====== EXTRACTED RECORDS

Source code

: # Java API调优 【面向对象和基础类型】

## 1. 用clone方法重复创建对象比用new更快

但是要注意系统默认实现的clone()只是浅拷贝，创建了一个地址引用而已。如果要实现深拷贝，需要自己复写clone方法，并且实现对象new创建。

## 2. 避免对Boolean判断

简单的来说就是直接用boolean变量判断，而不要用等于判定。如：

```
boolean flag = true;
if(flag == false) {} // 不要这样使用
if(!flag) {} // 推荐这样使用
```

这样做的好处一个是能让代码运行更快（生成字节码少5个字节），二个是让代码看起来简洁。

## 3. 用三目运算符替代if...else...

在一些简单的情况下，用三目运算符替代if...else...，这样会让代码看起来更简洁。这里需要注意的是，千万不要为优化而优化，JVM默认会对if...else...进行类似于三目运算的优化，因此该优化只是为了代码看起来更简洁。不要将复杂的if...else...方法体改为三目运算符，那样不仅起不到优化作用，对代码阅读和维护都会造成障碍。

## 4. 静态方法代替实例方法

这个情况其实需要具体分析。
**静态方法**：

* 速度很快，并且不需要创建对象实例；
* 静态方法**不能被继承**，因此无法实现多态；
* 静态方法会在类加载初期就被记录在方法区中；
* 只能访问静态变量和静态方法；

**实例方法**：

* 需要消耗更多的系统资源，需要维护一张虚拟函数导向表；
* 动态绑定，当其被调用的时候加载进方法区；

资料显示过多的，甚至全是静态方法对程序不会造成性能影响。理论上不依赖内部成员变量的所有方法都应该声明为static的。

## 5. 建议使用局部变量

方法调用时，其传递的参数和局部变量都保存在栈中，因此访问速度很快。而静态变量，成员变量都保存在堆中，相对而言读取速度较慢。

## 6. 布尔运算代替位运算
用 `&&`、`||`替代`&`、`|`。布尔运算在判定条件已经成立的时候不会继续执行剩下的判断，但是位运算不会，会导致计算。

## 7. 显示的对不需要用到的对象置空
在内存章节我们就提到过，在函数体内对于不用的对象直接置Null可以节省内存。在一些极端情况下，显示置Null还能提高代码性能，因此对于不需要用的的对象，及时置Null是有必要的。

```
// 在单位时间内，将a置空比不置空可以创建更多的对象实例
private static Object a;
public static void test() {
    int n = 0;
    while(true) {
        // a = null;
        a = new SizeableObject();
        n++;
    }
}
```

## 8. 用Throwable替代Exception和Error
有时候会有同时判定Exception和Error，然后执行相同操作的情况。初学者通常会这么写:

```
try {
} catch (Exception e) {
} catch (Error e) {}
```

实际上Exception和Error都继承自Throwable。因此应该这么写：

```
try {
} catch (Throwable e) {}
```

============

ABOUT THIS TASK -
Take each line of the material that contains the word "用三目运算符替代if" and list it.

YOUR RESPONSE -
## 3. 用三目运算符替代if...else...
在一些简单的情况下，用三目运算符替代if...else...，这样会让代码看起来更简洁。这里需要注意的是，千万不要为优化而优化，JVM默认会对if...else...进行类似于三目运算的优化，因此该优化只是为了代码看起来更简洁。不要将复杂的if...else...方法体改为三目运算符，那样不仅起不到优化作用，对代码阅读和维护都会造成障碍。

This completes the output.